Abolish Palo Alto
28 Mar 2023
Today, Kristen Sheets interviews Malcolm Harris about “Palo Alto: A History of California, Capitalism, and The World.” The book reveals labor struggles and entrenched militarism at the heart of software.
The Historian’s Perspective
Kristin Sheets interviews Malcolm Harris about “Palo Alto” in a recent book talk.
This is a particularly long feature today, but it’s relatively short given the book length (708 pages) and the history (over a century). To start, Kristin introduces Missile Suburbanism, a way of life that is strangely familiar today. The interview discusses Stanford’s legacy, the legacy of The Octopus, anti-colonial movements, and labor actions in the face of snipers guarding weapons manufacturers on indegenous land. Perhaps most importantly, Malcolm urges us stop reminiscing about the 1967 theatrics of levitating the Pentagon and to start retelling the bombing the Pentagon and other direct action to dismantle the war machine built by software company leadership.
Kristen Sheets:
Thanks again for joining us, Malcolm. The first question I have is around orienting to the history that you lay out in “Palo Alto.” This book is about the history of Silicon Valley, but it’s not really the same history we’re used to hearing from the people that we generally associate with Silicon Valley today. One thread that runs throughout your book is the dark side of any technological innovation. When you tell the story of what you call Missile Suburbanism: The Role of the Defense Industry in Creating a Middle Class in Silicon Valley Post World War II, you are not celebrating it, you’re casting a moral judgment on the specific technology developed and the way the wealth is distributed as a result. It’s pretty clear when reading your book that this is not a win-win rising-tide-lifts-all-boats situation. There are winners and there are losers. There are people who live in beautiful houses in Silicon Valley and there are people whose houses get bombed. I was wondering if you would say a bit more into what Missile Suburbanism was and how this framing can help us understand the wealth generated by Silicon Valley today.
Malcolm Harris:
That’s a great question to start with because it goes to the heart of the book, and I think starting there is even better than starting chronologically or whatever. We can start by thinking about how, 100 years ago, the question of the equality of the world was newly at stake. The inequalities in a globalized system seemed harder and harder to maintain, even to capitalists, someone like Keynes would say, “100 years hence, by like the 2020s, economic problems would be solved. All people would live with the resources that they need.” This was commonly understood, both among progressive capitalists, as well as all communists.
At the same time, the anti-colonial movements were starting to kick off around the world, and this question of, How could the inequalities of the past be maintained into the future in a world that was rapidly equalizing? This was the question that Silicon Valley and Palo Alto was really built to answer, and I say Silicon Valley very specifically. The first generation of silicon chips that come out of Fairchild Semiconductor all go into Minuteman I nuclear missiles. The point of the Minuteman I nuclear missile was to point a gun at the world’s head and say, “If anything happens to America’s position in the world, everyone dies.”
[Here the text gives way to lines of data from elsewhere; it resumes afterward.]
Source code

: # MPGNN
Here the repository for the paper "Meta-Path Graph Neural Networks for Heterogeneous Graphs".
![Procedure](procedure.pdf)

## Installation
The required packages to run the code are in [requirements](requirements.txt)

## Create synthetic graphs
We maintained a policy in which we would use a first strike nuke to maintain security within what was called the nuclear umbrella. That meant that U.S. corporations could operate abroad in places that would be otherwise politically insecure, they could operate under this U.S. nuclear umbrella that was provided by the tech of Silicon Valley. When I started working on this project, and I think most people when they think of 20th century Silicon Valley and they think of what is the archetypical product of that era and that region and that industry, maybe they think of the transistor, maybe they think of the personal computer, maybe they think of the internet, depending on how old they are, I guess, probably.
When I was going through this history, it is very clear that the tool and the object that Silicon Valley produces in this time is the nuclear missile. If you look at the composition by value of these nuclear missiles, so much of it was the electronics and the testing instruments needed to test everything in the production, and that was really coming out of Silicon Valley. Lockheed was at a big headquarters in Palo Alto in Silicon Valley, Santa Clara. Mike Malone, who’s someone I quote in the book about missile suburbanism, he’s a great commentator on Silicon Valley. People should definitely read his stuff.
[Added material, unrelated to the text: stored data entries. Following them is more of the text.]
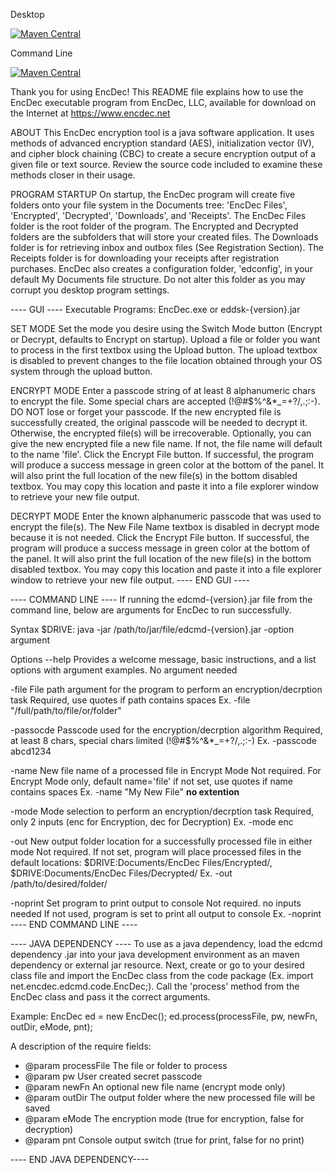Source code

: Desktop

[![Maven Central](https://maven-badges.herokuapp.com/maven-central/net.encdec/eddsk/badge.svg)](https://maven-badges.herokuapp.com/maven-central/net.encdec/eddsk)

Command Line

[![Maven Central](https://maven-badges.herokuapp.com/maven-central/net.encdec/edcmd/badge.svg)](https://maven-badges.herokuapp.com/maven-central/net.encdec/edcmd)

Thank you for using EncDec!
This README file explains how to use the EncDec executable program from EncDec, LLC, 
available for download on the Internet at https://www.encdec.net

ABOUT
This EncDec encryption tool is a java software application. It uses methods of 
advanced encryption standard (AES), initialization vector (IV), and cipher block 
chaining (CBC) to create a secure encryption output of a given file or text source. 
Review the source code included to examine these methods closer in their usage.

PROGRAM STARTUP
On startup, the EncDec program will create five folders onto your file system in the 
Documents tree: 'EncDec Files', 'Encrypted', 'Decrypted', 'Downloads', and 'Receipts'. 
The EncDec Files folder is the root folder of the program. The Encrypted and Decrypted 
folders are the subfolders that will store your created files. The Downloads folder is 
for retrieving inbox and outbox files (See Registration Section). The Receipts folder 
is for downloading your receipts after registration purchases. EncDec also creates a 
configuration folder, 'edconfig', in your default My Documents file structure. Do not 
alter this folder as you may corrupt you desktop program settings.

---- GUI ----
Executable Programs: EncDec.exe or eddsk-{version}.jar

SET MODE
Set the mode you desire using the Switch Mode button (Encrypt or Decrypt, defaults 
to Encrypt on startup). Upload a file or folder you want to process in the first textbox using 
the Upload button. The upload textbox is disabled to prevent changes to the file 
location obtained through your OS system through the upload button.

ENCRYPT MODE
Enter a passcode string of at least 8 alphanumeric chars to encrypt the file. Some 
special chars are accepted (!@#$%^&*_=+?/,.;:-). DO NOT lose or forget your passcode. 
If the new encrypted file is successfully created, the original passcode will be 
needed to decrypt it. Otherwise, the encrypted file(s) will be irrecoverable. Optionally, 
you can give the new encrypted file a new file name. If not, the file name will 
default to the name 'file'. Click the Encrypt File button. If successful, the program 
will produce a success message in green color at the bottom of the panel. It will also 
print the full location of the new file(s) in the bottom disabled textbox. You may copy this 
location and paste it into a file explorer window to retrieve your new file output.

DECRYPT MODE
Enter the known alphanumeric passcode that was used to encrypt the file(s). The New 
File Name textbox is disabled in decrypt mode because it is not needed. Click the 
Encrypt File button. If successful, the program will produce a success message in 
green color at the bottom of the panel. It will also print the full location of the 
new file(s) in the bottom disabled textbox. You may copy this location and paste it 
into a file explorer window to retrieve your new file output.
---- END GUI ----

---- COMMAND LINE ----
If running the edcmd-{version}.jar file from the command line, below are arguments for EncDec to 
run successfully.

Syntax
$DRIVE: java -jar /path/to/jar/file/edcmd-{version}.jar -option argument

Options
--help
Provides a welcome message, basic instructions, and a list options with argument examples.
No argument needed

-file
File path argument for the program to perform an encryption/decrption task
Required, use quotes if path contains spaces
Ex. -file "/full/path/to/file/or/folder"

-passocde
Passcode used for the encryption/decrption algorithm
Required, at least 8 chars, special chars limited (!@#$%^&*_=+?/,.;:-)
Ex. -passcode abcd1234

-name
New file name of a processed file in Encrypt Mode
Not required. For Encrypt Mode only, default name='file' if not set, use quotes if name contains spaces
Ex. -name "My New File" **no extention**

-mode
Mode selection to perform an encryption/decrption task
Required, only 2 inputs (enc for Encryption, dec for Decryption)
Ex. -mode enc

-out
New output folder location for a successfully processed file in either mode
Not required. If not set, program will place processed files in the default locations:
$DRIVE:Documents/EncDec Files/Encrypted/, $DRIVE:Documents/EncDec Files/Decrypted/
Ex. -out /path/to/desired/folder/

-noprint
Set program to print output to console
Not required. no inputs needed
If not used, program is set to print all output to console
Ex. -noprint
---- END COMMAND LINE ----

---- JAVA DEPENDENCY ----
To use as a java dependency, load the edcmd dependency .jar into your java development 
environment as an maven dependency or external jar resource. Next, create or go to your 
desired class file and import the EncDec class from the code package 
(Ex. import net.encdec.edcmd.code.EncDec;). Call the 'process' method from the 
EncDec class and pass it the correct arguments.

Example:
EncDec ed = new EncDec();
ed.process(processFile, pw, newFn, outDir, eMode, pnt);

A description of the require fields:
* @param processFile The file or folder to process
* @param pw User created secret passcode 
* @param newFn An optional new file name (encrypt mode only)
* @param outDir The output folder where the new processed file will be saved
* @param eMode The encryption mode (true for encryption, false for decryption) 
* @param pnt Console output switch (true for print, false for no print)

---- END JAVA DEPENDENCY----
He talks about growing up in this place where everyone was making all this money, everyone was doing great, they were buying gadgets all the time, they’d come home with home movie cameras, and you can go on the Prelinger Archives now and watch the home movies that this generation of entrepreneurs and electronics engineers and the guys who went and made this stuff at these companies took about their homes, and it was a very exciting time for them. At the same time, they went to work every day and built this giant gun that was aimed at the world’s head.
We get to think of the internet as like a peaceful military technology because none of those nuclear missiles ever got launched, but we were very close a number of times. Insofar as that missile suburbanism is the basis for Palo Alto, and it really was, right? You take the money that you get from your job making missiles and it provides the basis for Palo Alto and suburbia of the ’60s and ’70s. Insofar as that was based on nuclear proliferation, like, yeah, that’s a bummer. That’s not a win-win. That was used for something, to keep people down and to maintain those inequalities that seemed to be unmaintainable into the 21st century. We can look now and see the inequalities that structured the world 100 years ago are very much still in place.
Kristen Sheets:
You mentioned the computer, which I think is an invention that Palo Alto is very much associated with. I think in common histories about the origins of the modern computer, there’s often this techno-utopian bent, despite its origins in World War II and the Cold War. Over the course of the 20th century, it’s almost been cast as this tool for collaborative and personal liberation, and I think this history is something that’s very much contested in your book. I was wondering if you could walk us through that.
Malcolm Harris:
I like to describe the history as it’s commonly told, and it has two versions, because there’s a positive and negative valence. The positive valence is the hippies invented the computer and the internet, and that’s good, which is the version where you’ve got the techno-utopians who act on their techno-utopian impulses in this place of California. They take acid, they write lyrics for the Grateful Dead, and then they also invent computers and the internet.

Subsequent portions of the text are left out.